We did spend many hours 'playing' basketball and baseball and football and Tim could have earned the nickname "Crazy Horse" then... but didn't. Quite frankly I was surprised he didn't do better in the big dance. His personality and temper took quite a bit of the edge off his game I think. He was no Dale Carnegie.

April 13, 2012
I was at the game when Foli and Kranepool had their fight, sitting in the front row boxes right behind first. As others have said, Kranepool was unhappy with Foli's throws during first-inning warmups and stopped throwing him grounders. Foli was visibly pissed, stood with hands on hips and yelled at Kranepool.

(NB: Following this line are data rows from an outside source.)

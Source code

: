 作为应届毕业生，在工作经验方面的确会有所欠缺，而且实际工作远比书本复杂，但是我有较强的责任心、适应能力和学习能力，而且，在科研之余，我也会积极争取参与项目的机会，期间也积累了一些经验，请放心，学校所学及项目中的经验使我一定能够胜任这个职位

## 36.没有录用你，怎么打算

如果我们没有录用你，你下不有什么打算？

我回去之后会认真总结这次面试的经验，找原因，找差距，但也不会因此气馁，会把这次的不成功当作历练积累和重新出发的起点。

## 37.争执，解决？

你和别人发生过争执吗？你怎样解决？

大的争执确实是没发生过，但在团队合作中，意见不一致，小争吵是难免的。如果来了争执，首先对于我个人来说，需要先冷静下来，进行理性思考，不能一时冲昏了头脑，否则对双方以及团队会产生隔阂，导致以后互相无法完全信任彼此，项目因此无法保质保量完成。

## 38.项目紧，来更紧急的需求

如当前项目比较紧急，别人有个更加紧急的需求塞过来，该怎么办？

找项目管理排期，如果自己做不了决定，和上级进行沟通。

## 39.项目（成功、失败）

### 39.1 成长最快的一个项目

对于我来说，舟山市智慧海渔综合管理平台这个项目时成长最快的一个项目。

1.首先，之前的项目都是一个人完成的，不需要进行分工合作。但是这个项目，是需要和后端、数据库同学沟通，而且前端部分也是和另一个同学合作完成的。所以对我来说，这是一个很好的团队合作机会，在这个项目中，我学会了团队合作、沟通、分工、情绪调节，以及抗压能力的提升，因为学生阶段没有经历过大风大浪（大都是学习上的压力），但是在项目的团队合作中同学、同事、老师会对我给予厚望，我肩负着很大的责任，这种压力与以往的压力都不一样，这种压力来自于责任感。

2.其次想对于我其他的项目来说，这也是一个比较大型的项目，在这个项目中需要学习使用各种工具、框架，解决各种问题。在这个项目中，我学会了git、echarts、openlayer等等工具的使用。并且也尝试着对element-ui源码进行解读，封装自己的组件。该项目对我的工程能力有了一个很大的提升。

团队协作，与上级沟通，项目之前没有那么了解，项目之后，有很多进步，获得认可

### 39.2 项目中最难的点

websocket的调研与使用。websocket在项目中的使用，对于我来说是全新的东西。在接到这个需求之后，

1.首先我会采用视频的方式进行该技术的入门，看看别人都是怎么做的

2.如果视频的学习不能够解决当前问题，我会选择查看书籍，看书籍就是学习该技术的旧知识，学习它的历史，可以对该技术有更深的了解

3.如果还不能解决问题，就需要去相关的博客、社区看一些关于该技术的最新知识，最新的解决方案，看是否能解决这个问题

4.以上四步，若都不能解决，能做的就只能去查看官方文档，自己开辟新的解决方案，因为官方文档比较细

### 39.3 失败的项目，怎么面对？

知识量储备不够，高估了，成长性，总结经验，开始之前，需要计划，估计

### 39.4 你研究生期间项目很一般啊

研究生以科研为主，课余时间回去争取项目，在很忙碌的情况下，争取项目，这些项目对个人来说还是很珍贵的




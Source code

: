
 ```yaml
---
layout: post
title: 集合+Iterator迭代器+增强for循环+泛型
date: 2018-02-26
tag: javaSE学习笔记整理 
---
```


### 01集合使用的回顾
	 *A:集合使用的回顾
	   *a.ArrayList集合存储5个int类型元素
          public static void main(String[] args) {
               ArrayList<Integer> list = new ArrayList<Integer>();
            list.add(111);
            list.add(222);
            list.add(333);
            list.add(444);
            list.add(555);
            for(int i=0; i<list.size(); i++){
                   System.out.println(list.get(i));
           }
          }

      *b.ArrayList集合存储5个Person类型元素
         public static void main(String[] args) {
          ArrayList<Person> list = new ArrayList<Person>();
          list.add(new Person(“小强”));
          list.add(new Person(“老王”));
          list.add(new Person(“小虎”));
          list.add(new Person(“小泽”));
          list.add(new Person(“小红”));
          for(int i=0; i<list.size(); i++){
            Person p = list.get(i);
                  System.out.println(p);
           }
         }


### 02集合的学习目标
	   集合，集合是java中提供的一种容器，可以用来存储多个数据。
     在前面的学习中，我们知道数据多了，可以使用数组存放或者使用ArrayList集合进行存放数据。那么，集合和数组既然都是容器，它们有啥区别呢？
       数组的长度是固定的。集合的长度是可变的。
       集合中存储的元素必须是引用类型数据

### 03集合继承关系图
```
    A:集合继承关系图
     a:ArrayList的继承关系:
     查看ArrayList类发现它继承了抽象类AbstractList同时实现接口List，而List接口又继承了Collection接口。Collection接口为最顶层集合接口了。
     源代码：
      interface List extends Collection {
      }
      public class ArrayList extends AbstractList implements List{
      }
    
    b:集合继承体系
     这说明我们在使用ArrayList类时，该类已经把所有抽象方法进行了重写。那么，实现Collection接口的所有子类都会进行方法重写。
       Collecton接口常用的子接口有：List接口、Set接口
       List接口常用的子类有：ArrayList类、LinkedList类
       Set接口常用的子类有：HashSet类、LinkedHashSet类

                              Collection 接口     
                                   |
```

Several of us noticed this, so we leaned over the rail between innings and saw the subsequent fisticuffs between the two.

Mike Zocchi
April 12, 2013
I remember Tim Foli always giving 100 percent. He was called Crazy Horse because of the way he ran to first base. Always at full throttle; a fun ball player to watch.

tony bracci
February 7, 2014
The consummate number 2 man in the Pirate lineup, and one of the keys to the Pirates '79 World Championship. Foli was popular in Pittsburgh because he hustled, hustled, hustled, which was a big deal in a blue-collar city. Plus he looked like the average guy on the street and not some prima donna celeb. Foli was a tremendous bunter (led the league in SAC for the Angels in '82), excelled at the hit-and-run because he was a contact hitter, and could hit for average. A typical Pirate run scoring inning would have Garner or Moreno put into scoring position by Foli, and knocked in by Parker, Madlock, et al.

Don Lambert
February 14, 2014
For some reason I was just thinking about the Foli - Kranepool confrontation and was gratified to see that I'm not the only one who remembers it. If my memory serves me well (to paraphrase Dylan) I was watching the game in question on the Phillies network (living in Philly at the time) and remember the between-inning skipped warmup throws which provoked the incident and the TV action cutting away to commercial just as Foli charged Kranepool in the dugout after the inning. Coming back from commercial, Phillies announcer Richie Ashburn (former Met!) remarked something to the effect that you won't believe what happened between innings. I don't know if they showed a replay then, but I do remember seeing a clip of it at some point.

It was about the only time I remember teammates tussling during a game. (I don't count the Reggie - Billy Martin shouting match) Anyway, as a lifelong Yankee-hater (I'm actually a Pirate fan and was in 5th grade when they beat the Yankees in '60), I'm somewhat of a Met fan by default and wish they had held on to Nolan Ryan. He was truly special, but that's another story!